[YOUR ASSIGNMENT]
Go through the listing and pick out each line with the word "header" in it.

[DATA PROVIDED]
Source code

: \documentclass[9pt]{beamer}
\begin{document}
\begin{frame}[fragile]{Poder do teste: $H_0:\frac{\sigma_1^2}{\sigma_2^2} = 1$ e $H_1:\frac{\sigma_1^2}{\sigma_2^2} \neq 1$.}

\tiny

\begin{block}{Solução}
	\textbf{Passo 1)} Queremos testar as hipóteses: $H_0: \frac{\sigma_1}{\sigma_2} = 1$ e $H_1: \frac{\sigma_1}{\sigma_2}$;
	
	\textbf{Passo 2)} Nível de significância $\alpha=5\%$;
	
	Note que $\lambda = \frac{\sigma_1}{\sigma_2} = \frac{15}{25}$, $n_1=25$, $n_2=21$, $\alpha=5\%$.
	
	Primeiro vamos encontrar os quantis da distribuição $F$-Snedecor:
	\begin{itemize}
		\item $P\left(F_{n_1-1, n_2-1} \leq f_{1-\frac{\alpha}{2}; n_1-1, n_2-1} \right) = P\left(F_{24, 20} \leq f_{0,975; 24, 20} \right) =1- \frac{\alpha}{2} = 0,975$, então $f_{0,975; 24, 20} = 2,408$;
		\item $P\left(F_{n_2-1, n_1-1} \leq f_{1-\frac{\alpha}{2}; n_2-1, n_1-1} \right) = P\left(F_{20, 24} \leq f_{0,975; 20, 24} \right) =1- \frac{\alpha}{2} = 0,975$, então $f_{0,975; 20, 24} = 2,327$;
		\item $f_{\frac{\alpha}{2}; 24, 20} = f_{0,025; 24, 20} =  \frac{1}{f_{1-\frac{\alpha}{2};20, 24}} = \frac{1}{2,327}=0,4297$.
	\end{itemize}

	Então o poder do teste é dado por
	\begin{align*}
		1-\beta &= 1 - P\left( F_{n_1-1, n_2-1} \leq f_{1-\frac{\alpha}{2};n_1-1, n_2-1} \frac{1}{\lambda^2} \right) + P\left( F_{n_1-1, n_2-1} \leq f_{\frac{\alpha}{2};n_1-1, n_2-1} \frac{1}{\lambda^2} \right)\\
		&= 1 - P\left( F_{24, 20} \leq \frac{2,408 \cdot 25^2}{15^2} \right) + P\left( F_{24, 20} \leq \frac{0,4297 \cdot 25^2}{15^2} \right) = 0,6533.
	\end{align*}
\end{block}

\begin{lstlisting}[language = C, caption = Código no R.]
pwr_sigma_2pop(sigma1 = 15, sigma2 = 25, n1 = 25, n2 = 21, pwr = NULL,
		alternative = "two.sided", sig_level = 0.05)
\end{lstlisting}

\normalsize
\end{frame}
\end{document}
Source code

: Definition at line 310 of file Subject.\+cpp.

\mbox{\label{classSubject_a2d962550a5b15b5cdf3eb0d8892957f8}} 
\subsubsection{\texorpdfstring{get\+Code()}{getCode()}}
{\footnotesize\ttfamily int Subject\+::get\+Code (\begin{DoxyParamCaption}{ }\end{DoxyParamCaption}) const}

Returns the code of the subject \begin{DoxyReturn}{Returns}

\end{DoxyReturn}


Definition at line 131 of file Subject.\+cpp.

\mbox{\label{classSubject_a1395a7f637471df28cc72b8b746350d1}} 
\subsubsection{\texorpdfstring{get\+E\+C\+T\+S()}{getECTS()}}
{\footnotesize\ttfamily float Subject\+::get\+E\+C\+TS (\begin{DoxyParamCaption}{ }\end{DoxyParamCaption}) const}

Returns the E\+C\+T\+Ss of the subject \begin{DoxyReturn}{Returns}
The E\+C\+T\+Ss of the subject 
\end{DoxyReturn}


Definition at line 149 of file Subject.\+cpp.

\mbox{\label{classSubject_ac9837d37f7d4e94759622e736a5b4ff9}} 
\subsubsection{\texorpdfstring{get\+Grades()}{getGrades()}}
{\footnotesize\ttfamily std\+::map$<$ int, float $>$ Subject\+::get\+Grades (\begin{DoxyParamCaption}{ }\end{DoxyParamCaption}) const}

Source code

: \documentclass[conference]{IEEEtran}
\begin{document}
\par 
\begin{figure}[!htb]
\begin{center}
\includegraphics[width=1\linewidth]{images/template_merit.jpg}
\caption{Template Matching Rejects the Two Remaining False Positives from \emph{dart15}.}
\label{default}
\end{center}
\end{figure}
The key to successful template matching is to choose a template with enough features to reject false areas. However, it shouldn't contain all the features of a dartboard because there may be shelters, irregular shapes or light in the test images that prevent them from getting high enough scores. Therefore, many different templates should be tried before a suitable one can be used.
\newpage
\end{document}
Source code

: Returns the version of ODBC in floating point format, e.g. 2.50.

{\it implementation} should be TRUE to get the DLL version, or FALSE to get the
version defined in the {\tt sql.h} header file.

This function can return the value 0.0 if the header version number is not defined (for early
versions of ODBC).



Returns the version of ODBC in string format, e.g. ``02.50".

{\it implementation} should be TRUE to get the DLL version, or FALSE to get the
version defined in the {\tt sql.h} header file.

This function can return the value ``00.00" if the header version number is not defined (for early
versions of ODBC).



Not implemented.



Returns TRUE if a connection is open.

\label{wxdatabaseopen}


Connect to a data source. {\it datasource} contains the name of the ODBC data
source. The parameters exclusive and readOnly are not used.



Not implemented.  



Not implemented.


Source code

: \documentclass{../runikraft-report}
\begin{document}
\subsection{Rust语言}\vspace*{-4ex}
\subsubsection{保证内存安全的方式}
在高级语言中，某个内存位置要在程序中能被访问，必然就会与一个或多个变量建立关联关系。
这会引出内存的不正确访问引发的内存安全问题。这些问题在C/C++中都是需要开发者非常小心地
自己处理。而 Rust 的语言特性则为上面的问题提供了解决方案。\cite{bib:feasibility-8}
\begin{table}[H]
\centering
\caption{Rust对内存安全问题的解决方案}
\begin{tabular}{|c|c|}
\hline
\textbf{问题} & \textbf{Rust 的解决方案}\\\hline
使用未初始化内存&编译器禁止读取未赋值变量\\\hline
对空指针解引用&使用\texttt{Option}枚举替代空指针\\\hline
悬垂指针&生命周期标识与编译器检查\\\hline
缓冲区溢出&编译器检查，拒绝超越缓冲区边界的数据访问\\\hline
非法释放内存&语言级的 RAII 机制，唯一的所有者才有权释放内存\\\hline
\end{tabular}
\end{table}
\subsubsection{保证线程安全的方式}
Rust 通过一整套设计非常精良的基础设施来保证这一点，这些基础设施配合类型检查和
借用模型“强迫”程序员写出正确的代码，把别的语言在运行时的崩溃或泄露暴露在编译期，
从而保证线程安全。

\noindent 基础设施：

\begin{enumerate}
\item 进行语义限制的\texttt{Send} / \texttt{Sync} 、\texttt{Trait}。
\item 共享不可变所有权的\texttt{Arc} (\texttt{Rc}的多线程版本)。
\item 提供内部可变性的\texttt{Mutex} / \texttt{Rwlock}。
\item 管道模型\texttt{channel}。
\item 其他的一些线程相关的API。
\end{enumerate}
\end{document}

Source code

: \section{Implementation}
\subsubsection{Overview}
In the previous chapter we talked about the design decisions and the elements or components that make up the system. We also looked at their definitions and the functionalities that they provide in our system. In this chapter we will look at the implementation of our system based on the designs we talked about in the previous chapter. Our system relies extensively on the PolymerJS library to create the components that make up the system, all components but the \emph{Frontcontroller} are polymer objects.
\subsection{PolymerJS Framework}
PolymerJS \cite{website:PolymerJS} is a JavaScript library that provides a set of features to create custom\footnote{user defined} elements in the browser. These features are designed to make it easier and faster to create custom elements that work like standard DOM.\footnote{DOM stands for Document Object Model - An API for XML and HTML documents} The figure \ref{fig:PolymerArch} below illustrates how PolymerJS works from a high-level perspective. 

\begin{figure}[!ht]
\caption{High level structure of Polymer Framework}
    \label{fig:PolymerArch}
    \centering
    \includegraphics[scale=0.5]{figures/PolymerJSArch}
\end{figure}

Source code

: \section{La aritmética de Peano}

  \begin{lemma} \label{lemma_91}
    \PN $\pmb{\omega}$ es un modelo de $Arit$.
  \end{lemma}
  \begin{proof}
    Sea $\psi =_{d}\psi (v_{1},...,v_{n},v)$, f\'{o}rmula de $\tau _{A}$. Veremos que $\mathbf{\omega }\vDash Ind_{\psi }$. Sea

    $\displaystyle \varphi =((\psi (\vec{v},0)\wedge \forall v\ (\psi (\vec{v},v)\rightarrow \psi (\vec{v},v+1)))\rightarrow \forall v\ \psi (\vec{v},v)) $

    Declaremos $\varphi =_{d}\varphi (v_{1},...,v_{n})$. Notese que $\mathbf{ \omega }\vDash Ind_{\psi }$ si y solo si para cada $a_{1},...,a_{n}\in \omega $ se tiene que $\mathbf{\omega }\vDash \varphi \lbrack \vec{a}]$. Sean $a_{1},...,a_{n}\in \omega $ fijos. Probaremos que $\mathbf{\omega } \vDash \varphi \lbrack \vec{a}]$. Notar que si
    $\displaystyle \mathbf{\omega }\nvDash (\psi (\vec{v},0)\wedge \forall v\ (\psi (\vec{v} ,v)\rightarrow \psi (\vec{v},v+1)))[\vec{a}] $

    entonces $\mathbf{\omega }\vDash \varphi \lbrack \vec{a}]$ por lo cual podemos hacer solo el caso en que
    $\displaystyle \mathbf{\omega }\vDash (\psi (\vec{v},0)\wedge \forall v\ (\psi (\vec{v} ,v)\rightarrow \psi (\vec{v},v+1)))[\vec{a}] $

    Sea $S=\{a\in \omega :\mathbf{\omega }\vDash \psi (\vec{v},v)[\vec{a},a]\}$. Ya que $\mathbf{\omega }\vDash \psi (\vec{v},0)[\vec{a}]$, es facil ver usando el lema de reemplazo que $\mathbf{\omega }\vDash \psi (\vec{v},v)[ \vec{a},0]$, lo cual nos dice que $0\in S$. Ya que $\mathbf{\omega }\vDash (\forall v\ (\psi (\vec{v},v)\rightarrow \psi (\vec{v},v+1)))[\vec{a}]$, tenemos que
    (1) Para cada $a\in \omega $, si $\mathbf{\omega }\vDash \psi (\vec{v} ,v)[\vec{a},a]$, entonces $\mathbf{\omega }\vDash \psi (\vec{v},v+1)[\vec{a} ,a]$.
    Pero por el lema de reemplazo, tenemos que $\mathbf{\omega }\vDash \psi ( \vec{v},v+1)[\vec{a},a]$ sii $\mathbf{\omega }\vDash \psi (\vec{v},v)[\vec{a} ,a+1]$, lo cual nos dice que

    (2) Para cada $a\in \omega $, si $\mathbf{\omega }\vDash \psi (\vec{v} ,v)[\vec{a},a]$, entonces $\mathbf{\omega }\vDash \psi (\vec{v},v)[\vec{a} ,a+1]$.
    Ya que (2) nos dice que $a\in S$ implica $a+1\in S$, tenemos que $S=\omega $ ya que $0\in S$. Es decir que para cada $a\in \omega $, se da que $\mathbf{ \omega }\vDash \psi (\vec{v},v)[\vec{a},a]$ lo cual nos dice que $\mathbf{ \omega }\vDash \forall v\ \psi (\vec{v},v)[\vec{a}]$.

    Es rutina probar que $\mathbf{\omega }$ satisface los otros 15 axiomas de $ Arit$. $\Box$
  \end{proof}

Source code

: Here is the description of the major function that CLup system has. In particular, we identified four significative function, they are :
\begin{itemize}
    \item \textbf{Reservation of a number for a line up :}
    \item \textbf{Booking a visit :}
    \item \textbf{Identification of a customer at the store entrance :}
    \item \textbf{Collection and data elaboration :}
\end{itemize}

[TASK SOLUTION]
version defined in the {\tt sql.h} header file.
This function can return the value 0.0 if the header version number is not defined (for early
version defined in the {\tt sql.h} header file.
This function can return the value ``00.00" if the header version number is not defined (for early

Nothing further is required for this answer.